> [What you need to do] Among the entries below, one line contains "8. **Include sensible" and another contains "- **DELETE /main/food/:id**: Delete". Transcribe those two lines and every line between them, exactly.

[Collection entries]
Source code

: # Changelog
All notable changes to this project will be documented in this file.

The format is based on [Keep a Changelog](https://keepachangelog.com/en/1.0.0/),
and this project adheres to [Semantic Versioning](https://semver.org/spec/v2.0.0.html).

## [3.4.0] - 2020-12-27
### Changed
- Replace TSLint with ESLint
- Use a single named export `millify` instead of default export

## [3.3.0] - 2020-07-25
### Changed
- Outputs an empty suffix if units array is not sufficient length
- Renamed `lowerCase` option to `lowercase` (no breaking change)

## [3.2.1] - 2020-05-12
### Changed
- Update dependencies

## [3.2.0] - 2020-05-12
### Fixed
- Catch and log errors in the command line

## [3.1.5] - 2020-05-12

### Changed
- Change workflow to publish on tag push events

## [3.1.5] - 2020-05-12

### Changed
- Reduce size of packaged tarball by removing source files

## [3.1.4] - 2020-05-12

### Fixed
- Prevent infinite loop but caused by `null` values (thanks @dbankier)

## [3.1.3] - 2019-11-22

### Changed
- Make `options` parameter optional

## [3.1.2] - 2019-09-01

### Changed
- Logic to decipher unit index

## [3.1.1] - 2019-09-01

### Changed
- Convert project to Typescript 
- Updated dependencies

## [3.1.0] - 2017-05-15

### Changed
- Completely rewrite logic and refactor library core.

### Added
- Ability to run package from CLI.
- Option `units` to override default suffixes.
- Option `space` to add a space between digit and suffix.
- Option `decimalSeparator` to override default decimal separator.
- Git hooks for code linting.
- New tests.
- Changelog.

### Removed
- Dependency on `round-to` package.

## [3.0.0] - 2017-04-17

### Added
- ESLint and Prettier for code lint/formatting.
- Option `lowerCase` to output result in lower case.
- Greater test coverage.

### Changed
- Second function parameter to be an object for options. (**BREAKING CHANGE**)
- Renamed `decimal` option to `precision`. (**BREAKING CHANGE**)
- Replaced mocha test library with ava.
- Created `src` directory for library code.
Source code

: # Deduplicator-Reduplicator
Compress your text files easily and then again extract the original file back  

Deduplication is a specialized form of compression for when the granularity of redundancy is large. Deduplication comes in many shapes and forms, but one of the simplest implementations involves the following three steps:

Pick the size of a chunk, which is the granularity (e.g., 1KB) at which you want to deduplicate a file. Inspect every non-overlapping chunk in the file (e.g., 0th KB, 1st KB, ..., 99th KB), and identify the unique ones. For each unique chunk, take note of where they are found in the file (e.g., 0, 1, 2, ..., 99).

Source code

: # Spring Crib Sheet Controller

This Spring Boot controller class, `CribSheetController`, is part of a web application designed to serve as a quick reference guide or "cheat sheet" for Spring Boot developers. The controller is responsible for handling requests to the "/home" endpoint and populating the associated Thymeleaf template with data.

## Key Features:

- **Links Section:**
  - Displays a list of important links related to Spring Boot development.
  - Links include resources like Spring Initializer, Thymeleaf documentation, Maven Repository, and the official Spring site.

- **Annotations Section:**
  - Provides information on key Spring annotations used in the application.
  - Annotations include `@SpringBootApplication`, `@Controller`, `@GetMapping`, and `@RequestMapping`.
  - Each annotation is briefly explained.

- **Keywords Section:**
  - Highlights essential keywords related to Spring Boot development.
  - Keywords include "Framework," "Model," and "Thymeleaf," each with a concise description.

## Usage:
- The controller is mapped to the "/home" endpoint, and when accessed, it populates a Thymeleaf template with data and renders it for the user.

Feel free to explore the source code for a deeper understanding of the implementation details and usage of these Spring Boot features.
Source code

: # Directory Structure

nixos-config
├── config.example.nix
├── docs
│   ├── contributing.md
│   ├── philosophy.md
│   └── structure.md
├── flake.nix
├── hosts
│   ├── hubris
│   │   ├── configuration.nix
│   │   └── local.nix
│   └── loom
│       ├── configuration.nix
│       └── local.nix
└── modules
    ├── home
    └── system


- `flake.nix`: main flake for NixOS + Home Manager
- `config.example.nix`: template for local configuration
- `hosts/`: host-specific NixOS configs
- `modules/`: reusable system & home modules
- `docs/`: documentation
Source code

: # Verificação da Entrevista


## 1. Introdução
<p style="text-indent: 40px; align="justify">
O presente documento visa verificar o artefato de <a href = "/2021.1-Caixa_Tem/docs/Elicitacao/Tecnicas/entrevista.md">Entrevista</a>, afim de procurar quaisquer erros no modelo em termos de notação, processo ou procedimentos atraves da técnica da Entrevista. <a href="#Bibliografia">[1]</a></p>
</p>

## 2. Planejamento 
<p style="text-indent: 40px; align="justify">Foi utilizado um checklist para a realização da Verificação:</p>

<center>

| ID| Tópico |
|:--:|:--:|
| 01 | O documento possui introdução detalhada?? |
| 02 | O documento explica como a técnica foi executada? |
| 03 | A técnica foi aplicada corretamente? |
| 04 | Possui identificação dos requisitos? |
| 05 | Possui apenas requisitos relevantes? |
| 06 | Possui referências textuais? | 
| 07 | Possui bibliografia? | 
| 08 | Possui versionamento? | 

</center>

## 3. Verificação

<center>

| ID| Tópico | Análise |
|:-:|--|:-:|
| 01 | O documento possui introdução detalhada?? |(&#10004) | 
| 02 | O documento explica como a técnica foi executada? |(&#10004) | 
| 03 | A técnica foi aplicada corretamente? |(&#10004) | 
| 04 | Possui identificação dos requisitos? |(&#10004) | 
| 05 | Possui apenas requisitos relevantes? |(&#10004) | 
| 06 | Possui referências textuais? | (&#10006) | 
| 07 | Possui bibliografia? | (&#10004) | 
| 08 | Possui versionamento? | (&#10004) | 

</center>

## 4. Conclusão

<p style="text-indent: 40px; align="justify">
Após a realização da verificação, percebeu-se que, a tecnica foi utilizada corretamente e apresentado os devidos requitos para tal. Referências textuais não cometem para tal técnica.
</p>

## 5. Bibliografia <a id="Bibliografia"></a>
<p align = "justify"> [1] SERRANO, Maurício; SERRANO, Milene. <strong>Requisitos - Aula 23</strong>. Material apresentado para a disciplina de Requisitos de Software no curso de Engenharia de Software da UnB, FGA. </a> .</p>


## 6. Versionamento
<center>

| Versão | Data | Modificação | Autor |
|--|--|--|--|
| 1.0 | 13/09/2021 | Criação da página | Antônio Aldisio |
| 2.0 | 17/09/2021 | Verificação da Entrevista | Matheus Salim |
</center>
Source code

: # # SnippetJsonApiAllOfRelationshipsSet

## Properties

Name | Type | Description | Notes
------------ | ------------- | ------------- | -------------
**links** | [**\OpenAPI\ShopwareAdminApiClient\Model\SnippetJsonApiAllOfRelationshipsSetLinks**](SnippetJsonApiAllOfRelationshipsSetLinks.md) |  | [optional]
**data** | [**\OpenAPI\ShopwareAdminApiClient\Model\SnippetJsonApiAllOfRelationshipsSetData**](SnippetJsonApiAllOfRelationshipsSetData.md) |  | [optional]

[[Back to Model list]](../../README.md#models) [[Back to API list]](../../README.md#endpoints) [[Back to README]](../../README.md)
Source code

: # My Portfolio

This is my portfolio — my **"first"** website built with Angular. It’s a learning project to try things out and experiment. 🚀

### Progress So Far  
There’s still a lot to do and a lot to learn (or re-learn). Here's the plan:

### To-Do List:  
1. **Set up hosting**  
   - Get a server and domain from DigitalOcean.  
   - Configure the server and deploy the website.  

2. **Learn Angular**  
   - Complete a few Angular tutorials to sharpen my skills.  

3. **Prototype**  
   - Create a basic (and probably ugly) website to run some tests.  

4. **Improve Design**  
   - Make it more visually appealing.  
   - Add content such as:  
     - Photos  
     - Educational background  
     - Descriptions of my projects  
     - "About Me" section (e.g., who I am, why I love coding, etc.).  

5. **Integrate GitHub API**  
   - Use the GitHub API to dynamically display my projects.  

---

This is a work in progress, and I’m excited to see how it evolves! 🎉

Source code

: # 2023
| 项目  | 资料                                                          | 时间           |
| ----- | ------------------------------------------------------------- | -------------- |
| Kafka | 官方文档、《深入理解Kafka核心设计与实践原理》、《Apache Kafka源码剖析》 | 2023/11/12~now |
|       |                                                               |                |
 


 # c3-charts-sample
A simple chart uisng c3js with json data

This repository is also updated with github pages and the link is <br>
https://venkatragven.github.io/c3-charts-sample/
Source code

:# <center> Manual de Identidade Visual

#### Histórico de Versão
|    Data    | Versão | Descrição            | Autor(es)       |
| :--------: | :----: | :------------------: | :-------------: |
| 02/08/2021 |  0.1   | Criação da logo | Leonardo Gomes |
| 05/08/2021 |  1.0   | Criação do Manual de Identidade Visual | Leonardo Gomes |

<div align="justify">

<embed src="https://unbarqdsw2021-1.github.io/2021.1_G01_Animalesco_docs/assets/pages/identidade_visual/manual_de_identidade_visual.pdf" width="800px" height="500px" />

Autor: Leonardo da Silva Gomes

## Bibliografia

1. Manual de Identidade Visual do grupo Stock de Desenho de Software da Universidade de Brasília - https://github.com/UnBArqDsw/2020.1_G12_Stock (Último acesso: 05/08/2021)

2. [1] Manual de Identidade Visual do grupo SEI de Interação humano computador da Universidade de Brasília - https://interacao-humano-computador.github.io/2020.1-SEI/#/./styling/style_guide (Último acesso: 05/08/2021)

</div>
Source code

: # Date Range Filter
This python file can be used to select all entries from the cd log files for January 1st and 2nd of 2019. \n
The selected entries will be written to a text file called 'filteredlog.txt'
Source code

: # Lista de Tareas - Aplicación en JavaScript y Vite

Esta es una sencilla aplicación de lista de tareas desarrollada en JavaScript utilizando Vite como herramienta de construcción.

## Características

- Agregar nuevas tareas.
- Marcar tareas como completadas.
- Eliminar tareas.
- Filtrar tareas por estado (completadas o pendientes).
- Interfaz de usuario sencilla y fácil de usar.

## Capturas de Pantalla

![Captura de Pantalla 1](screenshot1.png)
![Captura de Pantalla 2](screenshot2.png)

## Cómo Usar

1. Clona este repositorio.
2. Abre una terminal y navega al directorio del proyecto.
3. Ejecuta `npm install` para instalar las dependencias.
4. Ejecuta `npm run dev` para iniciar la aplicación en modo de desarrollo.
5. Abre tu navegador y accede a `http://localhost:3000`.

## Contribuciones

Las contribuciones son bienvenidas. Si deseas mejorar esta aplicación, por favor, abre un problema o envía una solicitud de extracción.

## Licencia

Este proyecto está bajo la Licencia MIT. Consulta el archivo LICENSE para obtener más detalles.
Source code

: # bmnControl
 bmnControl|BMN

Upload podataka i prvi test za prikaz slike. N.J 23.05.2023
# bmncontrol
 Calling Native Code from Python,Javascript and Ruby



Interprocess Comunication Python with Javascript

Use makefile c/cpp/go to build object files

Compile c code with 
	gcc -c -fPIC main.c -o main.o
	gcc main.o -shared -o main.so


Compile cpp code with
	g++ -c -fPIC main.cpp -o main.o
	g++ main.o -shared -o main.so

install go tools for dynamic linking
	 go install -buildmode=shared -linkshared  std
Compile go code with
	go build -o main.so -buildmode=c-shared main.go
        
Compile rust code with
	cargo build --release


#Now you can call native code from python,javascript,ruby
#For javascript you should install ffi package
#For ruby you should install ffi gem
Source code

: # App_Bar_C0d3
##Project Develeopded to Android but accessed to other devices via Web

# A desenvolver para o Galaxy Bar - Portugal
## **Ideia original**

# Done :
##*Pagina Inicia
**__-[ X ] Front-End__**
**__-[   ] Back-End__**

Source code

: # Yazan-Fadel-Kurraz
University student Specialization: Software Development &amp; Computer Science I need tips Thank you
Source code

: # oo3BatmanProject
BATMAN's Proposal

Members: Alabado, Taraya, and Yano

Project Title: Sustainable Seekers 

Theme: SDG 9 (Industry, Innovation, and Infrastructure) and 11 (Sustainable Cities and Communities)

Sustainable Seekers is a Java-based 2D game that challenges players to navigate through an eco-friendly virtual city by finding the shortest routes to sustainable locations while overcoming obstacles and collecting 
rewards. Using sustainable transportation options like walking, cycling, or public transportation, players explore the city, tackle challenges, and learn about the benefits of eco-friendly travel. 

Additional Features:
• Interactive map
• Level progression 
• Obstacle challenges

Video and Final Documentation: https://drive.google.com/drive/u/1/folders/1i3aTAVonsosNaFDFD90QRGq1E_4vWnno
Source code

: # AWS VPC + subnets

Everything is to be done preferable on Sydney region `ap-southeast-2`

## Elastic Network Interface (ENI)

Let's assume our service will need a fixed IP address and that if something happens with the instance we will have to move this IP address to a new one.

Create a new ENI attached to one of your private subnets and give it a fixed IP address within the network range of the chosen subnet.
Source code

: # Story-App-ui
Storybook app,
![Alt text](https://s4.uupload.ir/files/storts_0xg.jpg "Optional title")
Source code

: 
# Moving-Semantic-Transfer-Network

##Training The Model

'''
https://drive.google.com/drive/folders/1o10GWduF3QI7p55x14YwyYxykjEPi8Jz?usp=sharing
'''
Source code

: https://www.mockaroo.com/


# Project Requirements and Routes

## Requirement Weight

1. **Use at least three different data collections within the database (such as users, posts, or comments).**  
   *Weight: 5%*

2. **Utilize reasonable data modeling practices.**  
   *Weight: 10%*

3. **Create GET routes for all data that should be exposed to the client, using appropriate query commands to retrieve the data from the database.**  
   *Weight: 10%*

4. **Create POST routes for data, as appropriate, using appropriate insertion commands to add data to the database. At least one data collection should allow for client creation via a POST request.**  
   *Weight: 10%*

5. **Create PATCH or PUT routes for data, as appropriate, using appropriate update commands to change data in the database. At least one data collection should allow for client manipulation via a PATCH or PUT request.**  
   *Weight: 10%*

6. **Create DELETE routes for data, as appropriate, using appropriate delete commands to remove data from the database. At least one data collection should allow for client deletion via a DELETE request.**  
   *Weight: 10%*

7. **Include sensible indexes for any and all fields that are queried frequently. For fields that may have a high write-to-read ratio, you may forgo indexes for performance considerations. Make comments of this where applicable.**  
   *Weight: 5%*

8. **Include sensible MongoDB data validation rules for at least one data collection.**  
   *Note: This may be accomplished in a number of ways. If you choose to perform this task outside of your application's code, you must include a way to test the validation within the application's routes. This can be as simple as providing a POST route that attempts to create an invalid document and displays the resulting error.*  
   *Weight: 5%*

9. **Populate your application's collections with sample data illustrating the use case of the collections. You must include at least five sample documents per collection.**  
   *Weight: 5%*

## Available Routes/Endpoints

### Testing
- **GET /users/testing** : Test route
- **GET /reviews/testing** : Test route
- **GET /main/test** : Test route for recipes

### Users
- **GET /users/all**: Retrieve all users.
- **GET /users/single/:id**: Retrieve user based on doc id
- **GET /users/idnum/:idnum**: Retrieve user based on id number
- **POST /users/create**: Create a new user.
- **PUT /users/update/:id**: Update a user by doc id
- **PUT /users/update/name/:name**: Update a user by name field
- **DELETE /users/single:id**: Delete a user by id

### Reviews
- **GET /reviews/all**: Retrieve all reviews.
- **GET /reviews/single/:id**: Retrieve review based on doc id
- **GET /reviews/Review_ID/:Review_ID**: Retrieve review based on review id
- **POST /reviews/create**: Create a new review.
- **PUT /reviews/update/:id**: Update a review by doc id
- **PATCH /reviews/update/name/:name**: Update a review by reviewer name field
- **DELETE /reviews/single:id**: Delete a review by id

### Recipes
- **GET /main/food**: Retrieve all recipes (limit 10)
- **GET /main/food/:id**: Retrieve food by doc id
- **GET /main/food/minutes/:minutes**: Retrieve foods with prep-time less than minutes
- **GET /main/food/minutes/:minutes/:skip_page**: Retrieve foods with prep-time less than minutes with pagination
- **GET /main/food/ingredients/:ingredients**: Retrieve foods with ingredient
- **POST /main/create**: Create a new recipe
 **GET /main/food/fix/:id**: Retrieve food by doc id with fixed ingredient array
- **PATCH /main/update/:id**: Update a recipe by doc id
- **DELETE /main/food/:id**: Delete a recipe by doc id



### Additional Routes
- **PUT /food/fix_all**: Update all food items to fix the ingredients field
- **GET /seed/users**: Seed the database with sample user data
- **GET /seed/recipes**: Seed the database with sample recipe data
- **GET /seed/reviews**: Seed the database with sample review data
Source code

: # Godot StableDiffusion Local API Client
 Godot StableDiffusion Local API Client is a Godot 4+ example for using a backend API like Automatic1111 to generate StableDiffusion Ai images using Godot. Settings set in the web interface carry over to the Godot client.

> [Result]
8. **Include sensible MongoDB data validation rules for at least one data collection.**  
   *Note: This may be accomplished in a number of ways. If you choose to perform this task outside of your application's code, you must include a way to test the validation within the application's routes. This can be as simple as providing a POST route that attempts to create an invalid document and displays the resulting error.*  
   *Weight: 5%*

9. **Populate your application's collections with sample data illustrating the use case of the collections. You must include at least five sample documents per collection.**  
   *Weight: 5%*

## Available Routes/Endpoints

### Testing
- **GET /users/testing** : Test route
- **GET /reviews/testing** : Test route
- **GET /main/test** : Test route for recipes

### Users
- **GET /users/all**: Retrieve all users.
- **GET /users/single/:id**: Retrieve user based on doc id
- **GET /users/idnum/:idnum**: Retrieve user based on id number
- **POST /users/create**: Create a new user.
- **PUT /users/update/:id**: Update a user by doc id
- **PUT /users/update/name/:name**: Update a user by name field
- **DELETE /users/single:id**: Delete a user by id

### Reviews
- **GET /reviews/all**: Retrieve all reviews.
- **GET /reviews/single/:id**: Retrieve review based on doc id
- **GET /reviews/Review_ID/:Review_ID**: Retrieve review based on review id
- **POST /reviews/create**: Create a new review.
- **PUT /reviews/update/:id**: Update a review by doc id
- **PATCH /reviews/update/name/:name**: Update a review by reviewer name field
- **DELETE /reviews/single:id**: Delete a review by id

### Recipes
- **GET /main/food**: Retrieve all recipes (limit 10)
- **GET /main/food/:id**: Retrieve food by doc id
- **GET /main/food/minutes/:minutes**: Retrieve foods with prep-time less than minutes
- **GET /main/food/minutes/:minutes/:skip_page**: Retrieve foods with prep-time less than minutes with pagination
- **GET /main/food/ingredients/:ingredients**: Retrieve foods with ingredient
- **POST /main/create**: Create a new recipe
 **GET /main/food/fix/:id**: Retrieve food by doc id with fixed ingredient array
- **PATCH /main/update/:id**: Update a recipe by doc id
- **DELETE /main/food/:id**: Delete a recipe by doc id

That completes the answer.